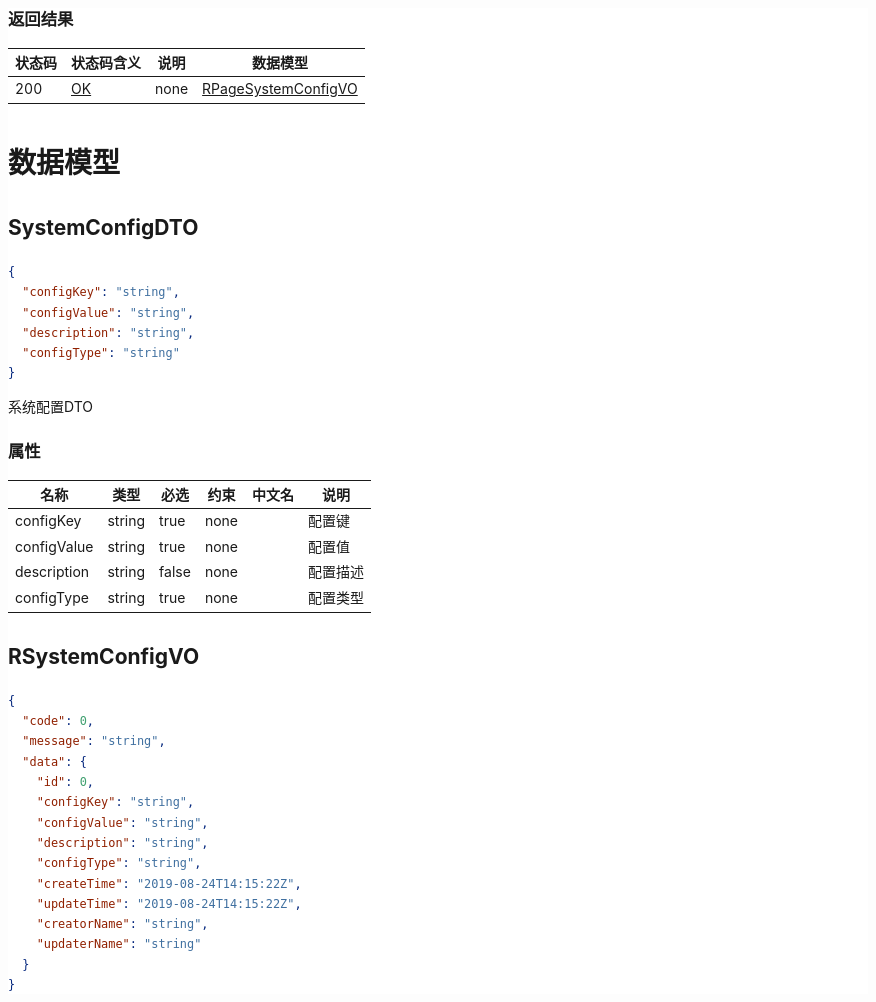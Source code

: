 ### 返回结果

|状态码|状态码含义|说明|数据模型|
|---|---|---|---|
|200|[OK](https://tools.ietf.org/html/rfc7231#section-6.3.1)|none|[RPageSystemConfigVO](#schemarpagesystemconfigvo)|

# 数据模型

<h2 id="tocS_SystemConfigDTO">SystemConfigDTO</h2>

<a id="schemasystemconfigdto"></a>
<a id="schema_SystemConfigDTO"></a>
<a id="tocSsystemconfigdto"></a>
<a id="tocssystemconfigdto"></a>

```json
{
  "configKey": "string",
  "configValue": "string",
  "description": "string",
  "configType": "string"
}

```

系统配置DTO

### 属性

|名称|类型|必选|约束|中文名|说明|
|---|---|---|---|---|---|
|configKey|string|true|none||配置键|
|configValue|string|true|none||配置值|
|description|string|false|none||配置描述|
|configType|string|true|none||配置类型|

<h2 id="tocS_RSystemConfigVO">RSystemConfigVO</h2>

<a id="schemarsystemconfigvo"></a>
<a id="schema_RSystemConfigVO"></a>
<a id="tocSrsystemconfigvo"></a>
<a id="tocsrsystemconfigvo"></a>

```json
{
  "code": 0,
  "message": "string",
  "data": {
    "id": 0,
    "configKey": "string",
    "configValue": "string",
    "description": "string",
    "configType": "string",
    "createTime": "2019-08-24T14:15:22Z",
    "updateTime": "2019-08-24T14:15:22Z",
    "creatorName": "string",
    "updaterName": "string"
  }
}

```
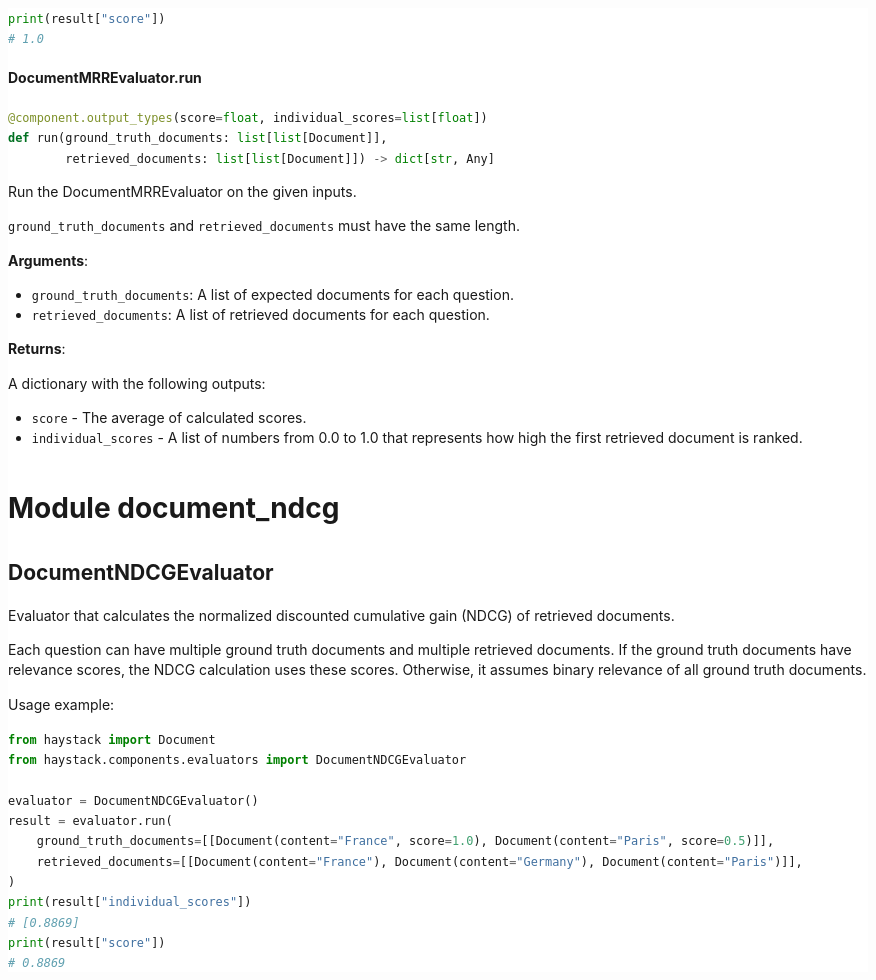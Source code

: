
 ```python
print(result["score"])
# 1.0
```

<a id="document_mrr.DocumentMRREvaluator.run"></a>

#### DocumentMRREvaluator.run

```python
@component.output_types(score=float, individual_scores=list[float])
def run(ground_truth_documents: list[list[Document]],
        retrieved_documents: list[list[Document]]) -> dict[str, Any]
```

Run the DocumentMRREvaluator on the given inputs.

`ground_truth_documents` and `retrieved_documents` must have the same length.

**Arguments**:

- `ground_truth_documents`: A list of expected documents for each question.
- `retrieved_documents`: A list of retrieved documents for each question.

**Returns**:

A dictionary with the following outputs:
- `score` - The average of calculated scores.
- `individual_scores` - A list of numbers from 0.0 to 1.0 that represents how high the first retrieved
    document is ranked.

<a id="document_ndcg"></a>

# Module document\_ndcg

<a id="document_ndcg.DocumentNDCGEvaluator"></a>

## DocumentNDCGEvaluator

Evaluator that calculates the normalized discounted cumulative gain (NDCG) of retrieved documents.

Each question can have multiple ground truth documents and multiple retrieved documents.
If the ground truth documents have relevance scores, the NDCG calculation uses these scores.
Otherwise, it assumes binary relevance of all ground truth documents.

Usage example:
```python
from haystack import Document
from haystack.components.evaluators import DocumentNDCGEvaluator

evaluator = DocumentNDCGEvaluator()
result = evaluator.run(
    ground_truth_documents=[[Document(content="France", score=1.0), Document(content="Paris", score=0.5)]],
    retrieved_documents=[[Document(content="France"), Document(content="Germany"), Document(content="Paris")]],
)
print(result["individual_scores"])
# [0.8869]
print(result["score"])
# 0.8869
```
━━━━
* ASSIGNMENT *
Your task is to restate, word for word, only those lines above that fall between the line holding "the same length." and the line holding "Evaluator that calculates", inclusive.

* RESULT OF THIS EXERCISE *
`ground_truth_documents` and `retrieved_documents` must have the same length.

**Arguments**:

- `ground_truth_documents`: A list of expected documents for each question.
- `retrieved_documents`: A list of retrieved documents for each question.

**Returns**:

A dictionary with the following outputs:
- `score` - The average of calculated scores.
- `individual_scores` - A list of numbers from 0.0 to 1.0 that represents how high the first retrieved
    document is ranked.

<a id="document_ndcg"></a>

# Module document\_ndcg

<a id="document_ndcg.DocumentNDCGEvaluator"></a>

## DocumentNDCGEvaluator

Evaluator that calculates the normalized discounted cumulative gain (NDCG) of retrieved documents.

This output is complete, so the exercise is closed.